What the task requires. Find the lines in the listing below that include the word "from", and report how many there are, with nothing more.

The data.
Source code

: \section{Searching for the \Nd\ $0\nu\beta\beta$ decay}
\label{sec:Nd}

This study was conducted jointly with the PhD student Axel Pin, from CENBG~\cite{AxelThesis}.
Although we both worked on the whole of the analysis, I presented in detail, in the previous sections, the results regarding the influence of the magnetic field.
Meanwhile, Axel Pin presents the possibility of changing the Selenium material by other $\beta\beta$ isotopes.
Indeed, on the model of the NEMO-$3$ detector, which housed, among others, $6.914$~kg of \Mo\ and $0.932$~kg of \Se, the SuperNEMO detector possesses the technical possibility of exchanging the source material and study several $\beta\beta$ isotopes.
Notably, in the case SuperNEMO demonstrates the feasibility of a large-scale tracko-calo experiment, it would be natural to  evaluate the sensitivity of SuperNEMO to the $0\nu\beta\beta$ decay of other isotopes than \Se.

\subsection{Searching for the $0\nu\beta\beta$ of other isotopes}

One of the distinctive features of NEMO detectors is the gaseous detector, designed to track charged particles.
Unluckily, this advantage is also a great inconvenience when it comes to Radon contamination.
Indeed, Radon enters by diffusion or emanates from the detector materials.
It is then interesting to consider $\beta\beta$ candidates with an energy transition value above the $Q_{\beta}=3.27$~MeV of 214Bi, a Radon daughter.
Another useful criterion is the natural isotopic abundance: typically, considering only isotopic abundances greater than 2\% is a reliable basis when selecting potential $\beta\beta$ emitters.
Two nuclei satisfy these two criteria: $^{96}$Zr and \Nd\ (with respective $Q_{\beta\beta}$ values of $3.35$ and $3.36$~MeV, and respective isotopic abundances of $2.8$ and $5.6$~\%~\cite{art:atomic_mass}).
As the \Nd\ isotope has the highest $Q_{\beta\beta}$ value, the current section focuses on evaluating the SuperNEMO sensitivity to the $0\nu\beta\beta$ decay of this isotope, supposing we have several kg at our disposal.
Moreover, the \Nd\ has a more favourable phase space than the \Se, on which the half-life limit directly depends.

Solved exercise. 2